■ **TASK INSTRUCTIONS**
Where in the listing does the string "longer" appear? Copy every line that holds it.

━━━━━ MATERIAL PROVIDED ━━━━━

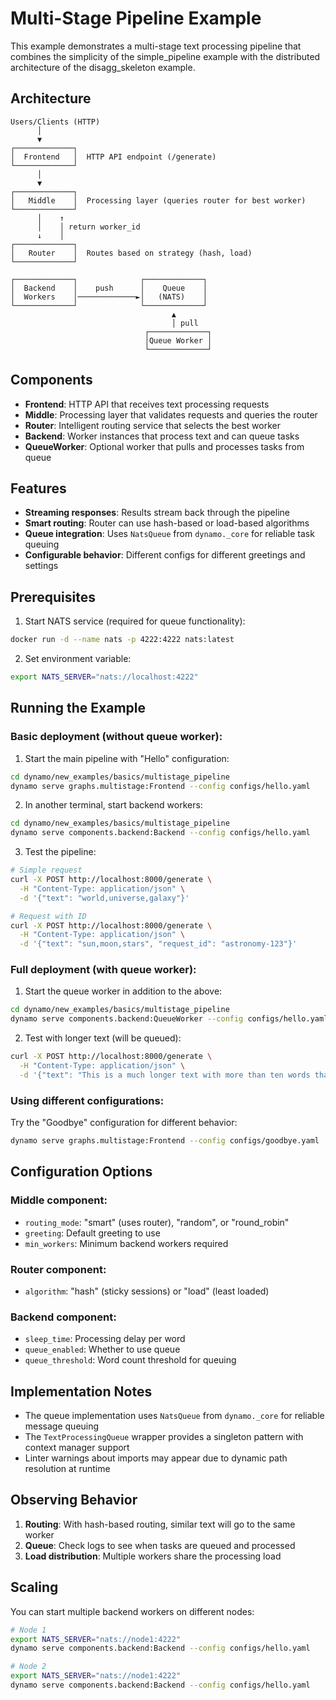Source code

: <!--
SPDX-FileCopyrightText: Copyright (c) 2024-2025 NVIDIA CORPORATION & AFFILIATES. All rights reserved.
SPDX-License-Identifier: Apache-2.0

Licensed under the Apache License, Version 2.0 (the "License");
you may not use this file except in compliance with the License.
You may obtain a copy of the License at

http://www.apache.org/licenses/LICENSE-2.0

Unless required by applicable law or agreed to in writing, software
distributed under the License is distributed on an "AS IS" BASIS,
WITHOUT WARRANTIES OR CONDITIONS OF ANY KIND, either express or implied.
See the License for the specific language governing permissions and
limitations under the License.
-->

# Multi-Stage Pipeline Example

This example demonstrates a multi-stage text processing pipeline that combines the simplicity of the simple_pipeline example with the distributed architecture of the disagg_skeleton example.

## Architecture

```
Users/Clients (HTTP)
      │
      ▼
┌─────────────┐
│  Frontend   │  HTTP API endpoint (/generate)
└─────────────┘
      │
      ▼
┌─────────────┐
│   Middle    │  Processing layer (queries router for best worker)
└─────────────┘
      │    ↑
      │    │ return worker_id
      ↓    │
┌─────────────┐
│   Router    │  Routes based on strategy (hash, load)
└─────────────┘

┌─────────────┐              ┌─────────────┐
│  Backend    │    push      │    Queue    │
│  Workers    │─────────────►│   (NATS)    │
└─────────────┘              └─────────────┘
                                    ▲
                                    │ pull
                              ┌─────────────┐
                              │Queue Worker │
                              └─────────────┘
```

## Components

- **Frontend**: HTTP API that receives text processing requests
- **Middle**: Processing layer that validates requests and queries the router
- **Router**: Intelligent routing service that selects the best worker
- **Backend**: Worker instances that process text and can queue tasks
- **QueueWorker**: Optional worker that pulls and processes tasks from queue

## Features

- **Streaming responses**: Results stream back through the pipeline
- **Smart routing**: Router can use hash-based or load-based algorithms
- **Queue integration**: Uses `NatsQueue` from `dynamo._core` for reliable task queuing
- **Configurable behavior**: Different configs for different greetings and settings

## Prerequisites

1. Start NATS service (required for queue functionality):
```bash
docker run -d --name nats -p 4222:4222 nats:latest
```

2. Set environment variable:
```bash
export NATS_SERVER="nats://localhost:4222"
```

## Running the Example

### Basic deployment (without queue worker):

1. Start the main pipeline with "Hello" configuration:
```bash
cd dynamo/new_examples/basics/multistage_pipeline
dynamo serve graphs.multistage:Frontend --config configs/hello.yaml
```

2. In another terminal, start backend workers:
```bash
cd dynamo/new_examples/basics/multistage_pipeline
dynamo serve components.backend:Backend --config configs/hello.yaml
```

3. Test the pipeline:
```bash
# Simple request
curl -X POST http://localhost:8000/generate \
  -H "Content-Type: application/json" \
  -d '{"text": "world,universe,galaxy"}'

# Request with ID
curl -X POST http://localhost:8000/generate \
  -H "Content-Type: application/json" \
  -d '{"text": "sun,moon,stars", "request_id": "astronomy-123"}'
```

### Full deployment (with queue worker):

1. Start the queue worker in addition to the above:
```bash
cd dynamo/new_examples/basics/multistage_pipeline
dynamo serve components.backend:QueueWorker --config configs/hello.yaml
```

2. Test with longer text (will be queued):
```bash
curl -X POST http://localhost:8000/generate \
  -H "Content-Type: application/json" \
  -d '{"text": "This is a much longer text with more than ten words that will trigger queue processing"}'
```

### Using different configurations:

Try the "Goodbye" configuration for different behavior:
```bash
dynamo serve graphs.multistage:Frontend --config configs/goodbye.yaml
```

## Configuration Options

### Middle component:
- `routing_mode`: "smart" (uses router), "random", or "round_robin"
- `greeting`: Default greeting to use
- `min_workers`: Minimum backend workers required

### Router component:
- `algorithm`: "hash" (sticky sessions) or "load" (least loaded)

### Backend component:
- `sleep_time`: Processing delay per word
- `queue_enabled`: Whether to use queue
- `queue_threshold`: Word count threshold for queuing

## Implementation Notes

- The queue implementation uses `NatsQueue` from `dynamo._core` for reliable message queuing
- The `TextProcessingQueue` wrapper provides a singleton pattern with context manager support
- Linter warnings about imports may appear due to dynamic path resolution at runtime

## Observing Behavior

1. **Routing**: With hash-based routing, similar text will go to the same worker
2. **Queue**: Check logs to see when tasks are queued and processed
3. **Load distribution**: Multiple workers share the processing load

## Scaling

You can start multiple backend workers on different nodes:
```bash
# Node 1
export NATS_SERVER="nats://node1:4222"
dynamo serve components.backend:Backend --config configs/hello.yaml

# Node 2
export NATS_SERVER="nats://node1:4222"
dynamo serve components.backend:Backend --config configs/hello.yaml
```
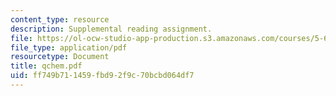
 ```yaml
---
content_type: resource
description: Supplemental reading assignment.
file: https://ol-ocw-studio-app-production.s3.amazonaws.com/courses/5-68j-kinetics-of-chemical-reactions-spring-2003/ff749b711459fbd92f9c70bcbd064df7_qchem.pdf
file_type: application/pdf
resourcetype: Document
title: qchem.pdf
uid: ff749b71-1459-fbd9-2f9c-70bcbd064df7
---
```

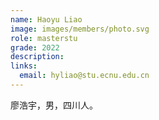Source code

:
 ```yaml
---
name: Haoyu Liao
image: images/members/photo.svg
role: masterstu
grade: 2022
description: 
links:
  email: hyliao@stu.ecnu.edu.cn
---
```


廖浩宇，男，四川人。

━━━━━

■ **TASK RESPONSE**
2. Test with longer text (will be queued):
  -d '{"text": "This is a much longer text with more than ten words that will trigger queue processing"}'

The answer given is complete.